Activity
Please write out the final portion of the records below exactly: the line containing "- [Twitter](https://twitter.com/juandelahozco)", every line after it, and nothing else.

(Pictures paired with source code)
+ + +

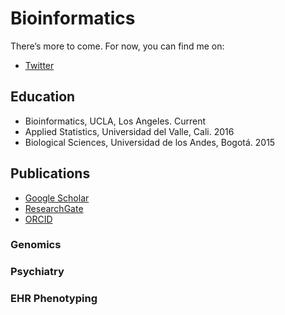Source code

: # Bioinformatics

There’s more to come. For now, you can find me on:
 - [Twitter](https://twitter.com/juandelahozco)

## Education
 - Bioinformatics, UCLA, Los Angeles. Current
 - Applied Statistics, Universidad del Valle, Cali. 2016
 - Biological Sciences, Universidad de los Andes, Bogotá. 2015
 
## Publications
 - [Google Scholar](https://scholar.google.com/citations?user=NAlC_iIAAAAJ)
 - [ResearchGate](https://www.researchgate.net/profile/Juan_De_La_Hoz3)
 - [ORCID](https://orcid.org/0000-0002-5584-7511)

### Genomics
### Psychiatry
### EHR Phenotyping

+ + +

Solution below
 - [Twitter](https://twitter.com/juandelahozco)

## Education
 - Bioinformatics, UCLA, Los Angeles. Current
 - Applied Statistics, Universidad del Valle, Cali. 2016
 - Biological Sciences, Universidad de los Andes, Bogotá. 2015
 
## Publications
 - [Google Scholar](https://scholar.google.com/citations?user=NAlC_iIAAAAJ)
 - [ResearchGate](https://www.researchgate.net/profile/Juan_De_La_Hoz3)
 - [ORCID](https://orcid.org/0000-0002-5584-7511)

### Genomics
### Psychiatry
### EHR Phenotyping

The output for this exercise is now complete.